▸ **Data**
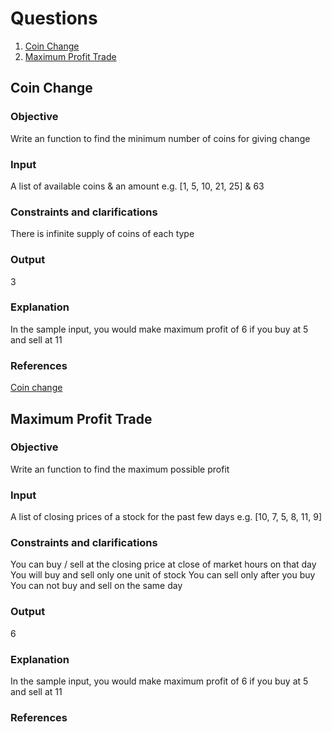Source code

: # Questions
1. [Coin Change](coin-change)
2. [Maximum Profit Trade](maximum-profit-trade)

## Coin Change
### Objective
Write an function to find the minimum number of coins for giving change
### Input
A list of available coins & an amount
e.g. [1, 5, 10, 21, 25] & 63
### Constraints and clarifications
There is infinite supply of coins of each type
### Output
3
### Explanation
In the sample input, you would make maximum profit of 6 if you buy at 5 and sell at 11
### References
[Coin change](http://interactivepython.org/runestone/static/pythonds/Recursion/DynamicProgramming.html)
 
## Maximum Profit Trade
### Objective
Write an function to find the maximum possible profit
### Input
A list of closing prices of a stock for the past few days
e.g. [10, 7, 5, 8, 11, 9]
### Constraints and clarifications
You can buy / sell at the closing price at close of market hours on that day
You will buy and sell only one unit of stock
You can sell only after you buy
You can not buy and sell on the same day
### Output
6
### Explanation
In the sample input, you would make maximum profit of 6 if you buy at 5 and sell at 11
### References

▸ **Assignment**
Using the records above, select and copy every line that has the word "list".

▸ **Solution for this problem**
A list of available coins & an amount
A list of closing prices of a stock for the past few days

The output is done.